Suivre la ligne éditoriale ou éviter les tirs ennemis? Posséder un vocabulaire très riche ou un bon instinct de survie? Avoir une belle plume ou risquer sa liberté ? Malheureusement, ces éléments là, bien qu’ils semblent à vue d’œil hétérogènes, font, de nos jours, partie du quotidien du journaliste.

Chaque assassinat, enlèvement et autres types d’agressions nous rappelle encore une fois le quotidien triste des journalistes. L’enlèvement du journaliste Olivier Dubois au Mali ne fait que s’ajouter à la liste des dates noires du secteur des médias.

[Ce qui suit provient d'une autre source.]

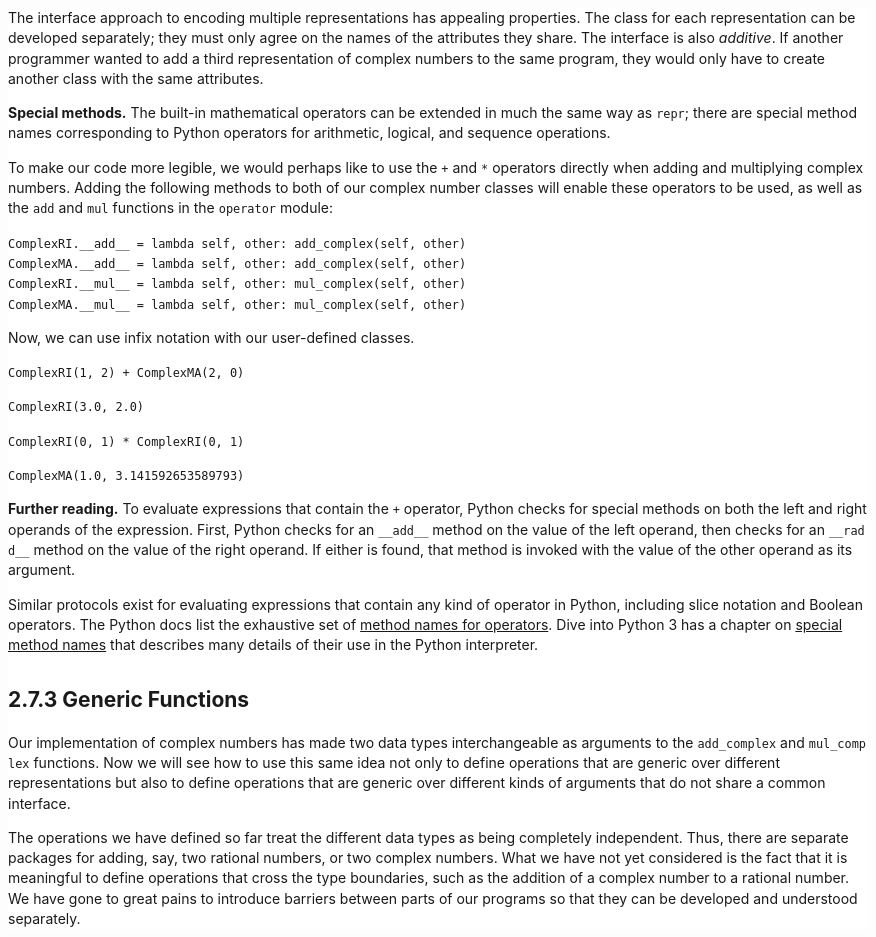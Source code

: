 The interface approach to encoding multiple representations has appealing properties. The class for each representation can be developed separately; they must only agree on the names of the attributes they share. The interface is also *additive*. If another programmer wanted to add a third representation of complex numbers to the same program, they would only have to create another class with the same attributes.

**Special methods.** The built-in mathematical operators can be extended in much the same way as `repr`; there are special method names corresponding to Python operators for arithmetic, logical, and sequence operations.

To make our code more legible, we would perhaps like to use the `+` and `*` operators directly when adding and multiplying complex numbers. Adding the following methods to both of our complex number classes will enable these operators to be used, as well as the `add` and `mul` functions in the `operator` module:

``` {.python}
ComplexRI.__add__ = lambda self, other: add_complex(self, other)
ComplexMA.__add__ = lambda self, other: add_complex(self, other)
ComplexRI.__mul__ = lambda self, other: mul_complex(self, other)
ComplexMA.__mul__ = lambda self, other: mul_complex(self, other)
```

Now, we can use infix notation with our user-defined classes.

``` {.python}
ComplexRI(1, 2) + ComplexMA(2, 0)
```
<html><div class="codeparent python"><pre class="stdout"><code>ComplexRI(3.0, 2.0)</code></pre></div></html>

``` {.python}
ComplexRI(0, 1) * ComplexRI(0, 1)
```
<html><div class="codeparent python"><pre class="stdout"><code>ComplexMA(1.0, 3.141592653589793)</code></pre></div></html>

**Further reading.** To evaluate expressions that contain the `+` operator, Python checks for special methods on both the left and right operands of the expression. First, Python checks for an `__add__` method on the value of the left operand, then checks for an `__radd__` method on the value of the right operand. If either is found, that method is invoked with the value of the other operand as its argument.

Similar protocols exist for evaluating expressions that contain any kind of operator in Python, including slice notation and Boolean operators. The Python docs list the exhaustive set of [method names for operators](http://docs.python.org/py3k/reference/datamodel.html#special-method-names). Dive into Python 3 has a chapter on [special method names](http://diveintopython3.ep.io/special-method-names.html) that describes many details of their use in the Python interpreter.

## 2.7.3 Generic Functions

Our implementation of complex numbers has made two data types interchangeable as arguments to the `add_complex` and `mul_complex` functions. Now we will see how to use this same idea not only to define operations that are generic over different representations but also to define operations that are generic over different kinds of arguments that do not share a common interface.

The operations we have defined so far treat the different data types as being completely independent. Thus, there are separate packages for adding, say, two rational numbers, or two complex numbers. What we have not yet considered is the fact that it is meaningful to define operations that cross the type boundaries, such as the addition of a complex number to a rational number. We have gone to great pains to introduce barriers between parts of our programs so that they can be developed and understood separately.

Disparus depuis le 8 avril 2021, le journaliste a confirmé son enlèvement tout en lançant un appel à l’aide aux autorités françaises. Le journaliste a indiqué que l’auteur de cet acte était le Groupe de soutien à l’islam et aux musulmans, branche locale d’Al-Qaïda.

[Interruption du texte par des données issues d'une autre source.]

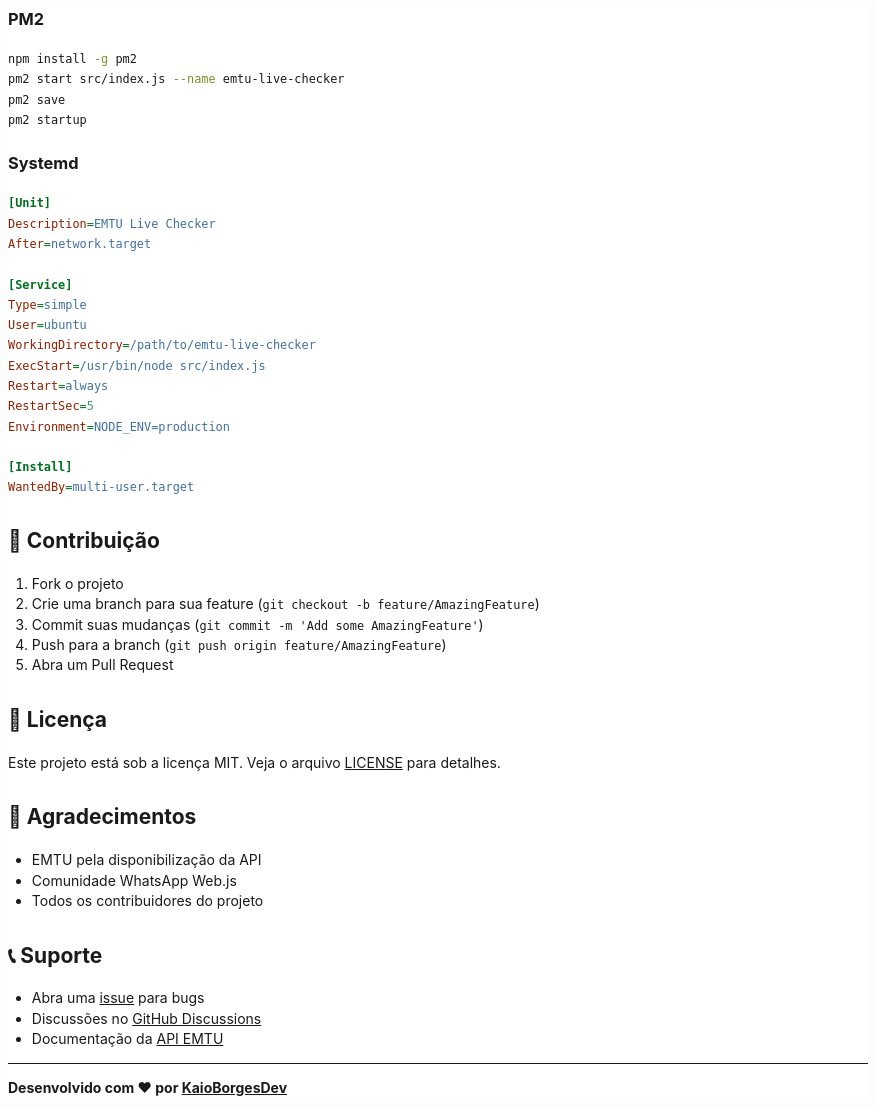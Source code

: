### PM2
```bash
npm install -g pm2
pm2 start src/index.js --name emtu-live-checker
pm2 save
pm2 startup
```

### Systemd
```ini
[Unit]
Description=EMTU Live Checker
After=network.target

[Service]
Type=simple
User=ubuntu
WorkingDirectory=/path/to/emtu-live-checker
ExecStart=/usr/bin/node src/index.js
Restart=always
RestartSec=5
Environment=NODE_ENV=production

[Install]
WantedBy=multi-user.target
```

## 🤝 Contribuição

1. Fork o projeto
2. Crie uma branch para sua feature (`git checkout -b feature/AmazingFeature`)
3. Commit suas mudanças (`git commit -m 'Add some AmazingFeature'`)
4. Push para a branch (`git push origin feature/AmazingFeature`)
5. Abra um Pull Request

## 📄 Licença

Este projeto está sob a licença MIT. Veja o arquivo [LICENSE](LICENSE) para detalhes.

## 🙏 Agradecimentos

- EMTU pela disponibilização da API
- Comunidade WhatsApp Web.js
- Todos os contribuidores do projeto

## 📞 Suporte

- Abra uma [issue](https://github.com/KaioBorgesDev/EMTU-LIVE-CHECKER/issues) para bugs
- Discussões no [GitHub Discussions](https://github.com/KaioBorgesDev/EMTU-LIVE-CHECKER/discussions)
- Documentação da [API EMTU](https://developer.emtu.sp.gov.br)

---

**Desenvolvido com ❤️ por [KaioBorgesDev](https://github.com/KaioBorgesDev)**
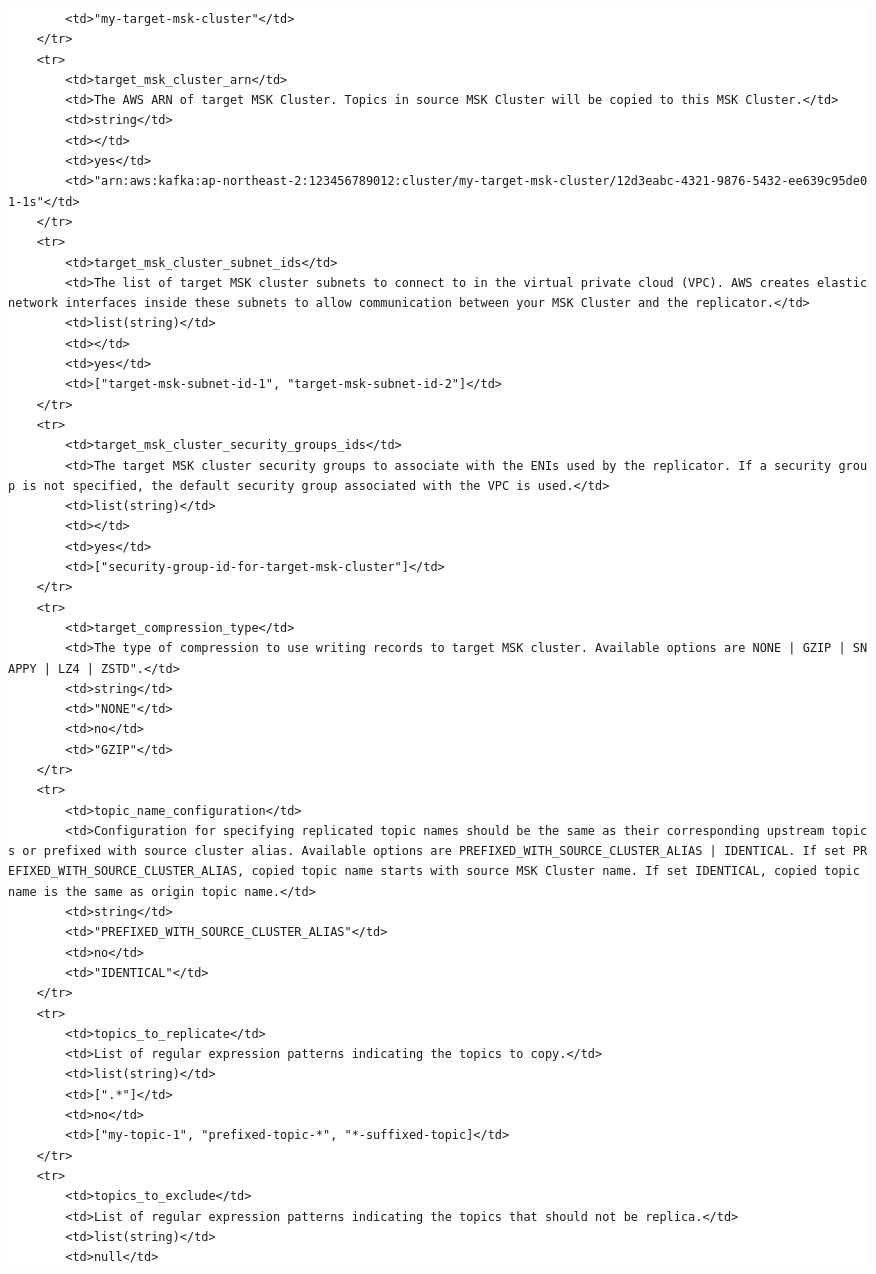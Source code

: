             <td>"my-target-msk-cluster"</td>
        </tr>
        <tr>
            <td>target_msk_cluster_arn</td>
            <td>The AWS ARN of target MSK Cluster. Topics in source MSK Cluster will be copied to this MSK Cluster.</td>
            <td>string</td>
            <td></td>
            <td>yes</td>
            <td>"arn:aws:kafka:ap-northeast-2:123456789012:cluster/my-target-msk-cluster/12d3eabc-4321-9876-5432-ee639c95de01-1s"</td>
        </tr>
        <tr>
            <td>target_msk_cluster_subnet_ids</td>
            <td>The list of target MSK cluster subnets to connect to in the virtual private cloud (VPC). AWS creates elastic network interfaces inside these subnets to allow communication between your MSK Cluster and the replicator.</td>
            <td>list(string)</td>
            <td></td>
            <td>yes</td>
            <td>["target-msk-subnet-id-1", "target-msk-subnet-id-2"]</td>
        </tr>
        <tr>
            <td>target_msk_cluster_security_groups_ids</td>
            <td>The target MSK cluster security groups to associate with the ENIs used by the replicator. If a security group is not specified, the default security group associated with the VPC is used.</td>
            <td>list(string)</td>
            <td></td>
            <td>yes</td>
            <td>["security-group-id-for-target-msk-cluster"]</td>
        </tr>
        <tr>
            <td>target_compression_type</td>
            <td>The type of compression to use writing records to target MSK cluster. Available options are NONE | GZIP | SNAPPY | LZ4 | ZSTD".</td>
            <td>string</td>
            <td>"NONE"</td>
            <td>no</td>
            <td>"GZIP"</td>
        </tr>
        <tr>
            <td>topic_name_configuration</td>
            <td>Configuration for specifying replicated topic names should be the same as their corresponding upstream topics or prefixed with source cluster alias. Available options are PREFIXED_WITH_SOURCE_CLUSTER_ALIAS | IDENTICAL. If set PREFIXED_WITH_SOURCE_CLUSTER_ALIAS, copied topic name starts with source MSK Cluster name. If set IDENTICAL, copied topic name is the same as origin topic name.</td>
            <td>string</td>
            <td>"PREFIXED_WITH_SOURCE_CLUSTER_ALIAS"</td>
            <td>no</td>
            <td>"IDENTICAL"</td>
        </tr>
        <tr>
            <td>topics_to_replicate</td>
            <td>List of regular expression patterns indicating the topics to copy.</td>
            <td>list(string)</td>
            <td>[".*"]</td>
            <td>no</td>
            <td>["my-topic-1", "prefixed-topic-*", "*-suffixed-topic]</td>
        </tr>
        <tr>
            <td>topics_to_exclude</td>
            <td>List of regular expression patterns indicating the topics that should not be replica.</td>
            <td>list(string)</td>
            <td>null</td>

Dorénavant, on comptera 55 journalistes pris en otages dans le monde. Le Bilan annuel de Reporters Sans Frontières (RSF) rapportait l’enlèvement de 54 journalistes à la date du 14 décembre 2020.

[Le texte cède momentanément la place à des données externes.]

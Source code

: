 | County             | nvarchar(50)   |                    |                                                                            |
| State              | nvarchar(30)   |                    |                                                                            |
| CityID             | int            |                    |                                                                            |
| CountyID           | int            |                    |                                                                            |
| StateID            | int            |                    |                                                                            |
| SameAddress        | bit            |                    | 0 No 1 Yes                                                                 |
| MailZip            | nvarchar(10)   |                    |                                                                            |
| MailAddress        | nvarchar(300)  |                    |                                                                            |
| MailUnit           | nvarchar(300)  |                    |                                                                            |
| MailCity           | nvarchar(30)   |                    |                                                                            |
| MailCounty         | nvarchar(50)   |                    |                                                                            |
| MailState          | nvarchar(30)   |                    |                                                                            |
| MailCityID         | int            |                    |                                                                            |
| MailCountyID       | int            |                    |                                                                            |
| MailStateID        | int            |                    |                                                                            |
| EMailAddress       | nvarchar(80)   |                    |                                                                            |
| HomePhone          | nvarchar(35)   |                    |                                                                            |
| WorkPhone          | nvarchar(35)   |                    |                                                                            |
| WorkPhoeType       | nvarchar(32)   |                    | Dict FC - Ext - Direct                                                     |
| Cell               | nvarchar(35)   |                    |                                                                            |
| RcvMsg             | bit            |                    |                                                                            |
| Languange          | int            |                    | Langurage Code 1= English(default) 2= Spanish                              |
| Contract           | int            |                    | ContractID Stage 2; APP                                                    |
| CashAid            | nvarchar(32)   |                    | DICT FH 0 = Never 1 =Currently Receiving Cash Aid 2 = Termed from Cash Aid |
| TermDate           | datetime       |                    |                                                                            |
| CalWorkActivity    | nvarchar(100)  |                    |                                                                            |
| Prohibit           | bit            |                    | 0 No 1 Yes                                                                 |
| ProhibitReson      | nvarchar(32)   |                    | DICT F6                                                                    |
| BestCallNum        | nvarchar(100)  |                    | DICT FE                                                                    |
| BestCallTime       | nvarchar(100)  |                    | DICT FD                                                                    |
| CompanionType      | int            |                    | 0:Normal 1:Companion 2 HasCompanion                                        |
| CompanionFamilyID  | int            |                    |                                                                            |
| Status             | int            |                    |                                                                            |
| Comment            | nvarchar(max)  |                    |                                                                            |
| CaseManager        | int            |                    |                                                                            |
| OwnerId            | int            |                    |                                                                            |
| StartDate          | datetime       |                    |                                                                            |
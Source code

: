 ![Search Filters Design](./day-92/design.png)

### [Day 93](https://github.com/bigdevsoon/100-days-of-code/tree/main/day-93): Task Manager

Au total, RSF fait état de la détention de 387 journalistes dans le monde. Ce chiffre s’établissait à 389 pour l’année 2019. 61% de ces derniers sont détenus dans seulement cinq pays : 117 en Chine, 30 en Egypte, 34 en Arabie saoudite, 28 au Vietnam et 27 en Syrie.

Le même rapport précise que la prise en otage de 50 journalistes a eu lieu dans leurs pays. Ce chiffre représente 93% des journalistes enlevés. Les 7% restants des otages se trouvaient à l’étranger.

Les groupes islamiques et autorités autonomes non reconnues représentent le premier auteur de crime d’enlèvement avec 39 otages (y compris Olivier Dubois).

Par ailleurs, RSF considère que 4 journalistes ont disparu. Selon la même source, « un journaliste est porté disparu lorsqu’il n’y a pas suffisamment d’éléments pour déterminer s’il a été victime d’un homicide ou d’un enlèvement, et qu’aucune revendication crédible n’a été diffusée ».

Cette affaire ne peut que nous rappeler la disparition de Sofiene Chourabi et Nadhir Ktari. Tous deux ont disparu en Libye depuis le 8 septembre 2014.